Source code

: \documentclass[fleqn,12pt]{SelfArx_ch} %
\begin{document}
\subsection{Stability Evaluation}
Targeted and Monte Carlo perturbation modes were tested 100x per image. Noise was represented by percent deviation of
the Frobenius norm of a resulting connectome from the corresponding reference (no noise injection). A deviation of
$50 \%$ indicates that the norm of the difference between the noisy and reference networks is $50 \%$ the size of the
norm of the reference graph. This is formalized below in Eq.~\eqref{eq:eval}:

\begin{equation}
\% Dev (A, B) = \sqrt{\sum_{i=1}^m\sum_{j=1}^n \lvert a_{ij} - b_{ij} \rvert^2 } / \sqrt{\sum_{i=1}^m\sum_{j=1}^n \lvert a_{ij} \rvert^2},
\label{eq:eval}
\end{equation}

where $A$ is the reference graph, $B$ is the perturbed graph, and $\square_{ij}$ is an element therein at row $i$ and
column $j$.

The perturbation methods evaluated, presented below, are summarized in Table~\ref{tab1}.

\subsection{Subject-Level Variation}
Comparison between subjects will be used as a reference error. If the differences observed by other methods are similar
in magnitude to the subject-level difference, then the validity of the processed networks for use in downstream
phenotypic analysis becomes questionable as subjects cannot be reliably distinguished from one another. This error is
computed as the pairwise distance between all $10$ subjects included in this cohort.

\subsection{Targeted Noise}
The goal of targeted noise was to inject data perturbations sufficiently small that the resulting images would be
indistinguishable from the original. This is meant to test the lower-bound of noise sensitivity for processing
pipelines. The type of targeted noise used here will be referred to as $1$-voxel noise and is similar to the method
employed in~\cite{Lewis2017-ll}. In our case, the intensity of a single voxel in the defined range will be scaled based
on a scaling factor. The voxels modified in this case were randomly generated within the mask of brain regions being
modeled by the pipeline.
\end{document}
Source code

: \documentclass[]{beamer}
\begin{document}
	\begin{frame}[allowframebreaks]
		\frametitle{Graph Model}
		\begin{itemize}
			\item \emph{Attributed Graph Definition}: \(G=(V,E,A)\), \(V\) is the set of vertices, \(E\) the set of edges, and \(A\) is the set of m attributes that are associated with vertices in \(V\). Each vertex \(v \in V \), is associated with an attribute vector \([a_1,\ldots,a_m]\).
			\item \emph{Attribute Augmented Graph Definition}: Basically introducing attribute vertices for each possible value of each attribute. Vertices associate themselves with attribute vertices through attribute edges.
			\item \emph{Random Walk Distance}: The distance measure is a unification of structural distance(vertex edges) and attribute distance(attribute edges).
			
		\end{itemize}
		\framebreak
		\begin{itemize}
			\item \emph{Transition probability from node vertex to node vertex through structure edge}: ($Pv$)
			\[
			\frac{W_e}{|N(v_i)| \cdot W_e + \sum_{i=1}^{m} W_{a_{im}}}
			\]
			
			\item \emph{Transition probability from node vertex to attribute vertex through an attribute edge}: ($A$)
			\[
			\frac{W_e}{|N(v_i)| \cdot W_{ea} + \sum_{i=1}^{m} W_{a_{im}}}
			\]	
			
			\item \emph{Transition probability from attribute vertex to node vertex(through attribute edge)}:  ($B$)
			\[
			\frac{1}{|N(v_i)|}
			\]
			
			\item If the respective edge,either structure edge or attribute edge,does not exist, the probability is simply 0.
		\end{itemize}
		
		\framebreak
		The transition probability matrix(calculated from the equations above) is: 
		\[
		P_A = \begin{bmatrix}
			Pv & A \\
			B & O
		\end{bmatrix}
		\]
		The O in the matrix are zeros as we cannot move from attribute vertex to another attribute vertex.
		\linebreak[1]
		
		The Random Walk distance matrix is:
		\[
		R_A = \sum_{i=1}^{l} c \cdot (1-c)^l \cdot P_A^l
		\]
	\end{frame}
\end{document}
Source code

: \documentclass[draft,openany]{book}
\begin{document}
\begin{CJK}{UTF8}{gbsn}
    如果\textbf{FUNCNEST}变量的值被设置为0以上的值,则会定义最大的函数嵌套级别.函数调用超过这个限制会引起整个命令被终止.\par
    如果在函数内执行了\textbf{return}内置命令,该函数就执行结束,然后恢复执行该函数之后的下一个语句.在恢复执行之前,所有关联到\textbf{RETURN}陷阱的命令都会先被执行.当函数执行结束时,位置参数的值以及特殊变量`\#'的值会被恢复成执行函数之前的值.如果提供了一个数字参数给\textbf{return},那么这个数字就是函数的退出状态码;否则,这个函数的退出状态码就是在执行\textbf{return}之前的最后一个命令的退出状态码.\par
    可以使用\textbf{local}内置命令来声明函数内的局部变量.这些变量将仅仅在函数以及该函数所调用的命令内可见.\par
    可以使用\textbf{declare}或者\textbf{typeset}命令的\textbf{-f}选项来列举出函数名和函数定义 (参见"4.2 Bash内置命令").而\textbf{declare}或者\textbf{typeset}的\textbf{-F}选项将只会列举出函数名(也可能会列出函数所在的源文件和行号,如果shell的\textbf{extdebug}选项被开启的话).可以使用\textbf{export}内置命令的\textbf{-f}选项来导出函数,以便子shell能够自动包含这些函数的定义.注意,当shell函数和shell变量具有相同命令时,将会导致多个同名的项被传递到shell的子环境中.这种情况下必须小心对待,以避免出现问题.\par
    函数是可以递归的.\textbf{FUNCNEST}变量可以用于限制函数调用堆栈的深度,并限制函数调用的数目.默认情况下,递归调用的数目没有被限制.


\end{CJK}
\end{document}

□ □ □ □

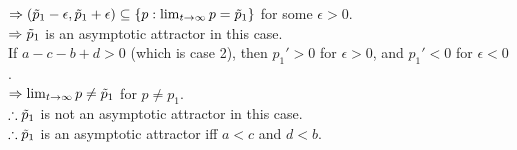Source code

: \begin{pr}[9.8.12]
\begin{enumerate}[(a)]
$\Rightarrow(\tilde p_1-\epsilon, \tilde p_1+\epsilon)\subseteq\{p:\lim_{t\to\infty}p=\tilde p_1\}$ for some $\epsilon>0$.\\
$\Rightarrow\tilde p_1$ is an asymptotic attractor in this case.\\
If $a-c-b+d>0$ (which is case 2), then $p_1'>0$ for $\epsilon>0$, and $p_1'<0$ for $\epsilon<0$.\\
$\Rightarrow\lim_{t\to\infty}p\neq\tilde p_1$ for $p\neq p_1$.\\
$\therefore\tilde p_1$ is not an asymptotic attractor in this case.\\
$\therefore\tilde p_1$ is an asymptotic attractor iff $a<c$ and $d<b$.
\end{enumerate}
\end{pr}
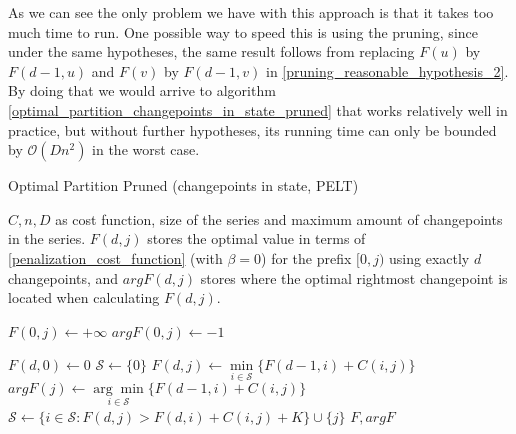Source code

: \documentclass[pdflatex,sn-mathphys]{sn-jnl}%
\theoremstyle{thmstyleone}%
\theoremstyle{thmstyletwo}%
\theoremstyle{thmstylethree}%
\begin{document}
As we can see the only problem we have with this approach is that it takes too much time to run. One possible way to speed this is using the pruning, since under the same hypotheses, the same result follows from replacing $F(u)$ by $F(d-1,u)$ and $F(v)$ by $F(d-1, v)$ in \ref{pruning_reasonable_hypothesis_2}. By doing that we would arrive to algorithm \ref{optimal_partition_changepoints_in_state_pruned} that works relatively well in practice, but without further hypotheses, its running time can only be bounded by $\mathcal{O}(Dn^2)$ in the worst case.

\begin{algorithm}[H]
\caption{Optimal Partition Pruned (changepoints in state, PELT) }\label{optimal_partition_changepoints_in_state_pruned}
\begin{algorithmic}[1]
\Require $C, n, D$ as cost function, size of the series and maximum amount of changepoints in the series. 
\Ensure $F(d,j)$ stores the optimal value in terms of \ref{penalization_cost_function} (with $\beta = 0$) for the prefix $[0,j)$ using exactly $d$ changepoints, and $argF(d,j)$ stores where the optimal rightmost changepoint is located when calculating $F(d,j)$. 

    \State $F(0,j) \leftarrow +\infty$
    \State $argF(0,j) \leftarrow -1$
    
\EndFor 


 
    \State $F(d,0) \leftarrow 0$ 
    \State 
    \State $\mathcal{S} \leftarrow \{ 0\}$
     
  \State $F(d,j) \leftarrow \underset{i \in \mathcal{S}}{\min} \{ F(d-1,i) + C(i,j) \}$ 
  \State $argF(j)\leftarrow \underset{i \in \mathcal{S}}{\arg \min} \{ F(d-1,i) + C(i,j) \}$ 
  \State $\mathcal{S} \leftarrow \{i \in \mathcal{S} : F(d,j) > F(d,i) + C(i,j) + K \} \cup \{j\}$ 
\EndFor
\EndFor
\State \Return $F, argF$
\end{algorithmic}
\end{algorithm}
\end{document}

□ □ □ □

### What is required:
Copy each line in the data that holds the word "FUNCNEST".

### Response:
    如果\textbf{FUNCNEST}变量的值被设置为0以上的值,则会定义最大的函数嵌套级别.函数调用超过这个限制会引起整个命令被终止.\par
    函数是可以递归的.\textbf{FUNCNEST}变量可以用于限制函数调用堆栈的深度,并限制函数调用的数目.默认情况下,递归调用的数目没有被限制.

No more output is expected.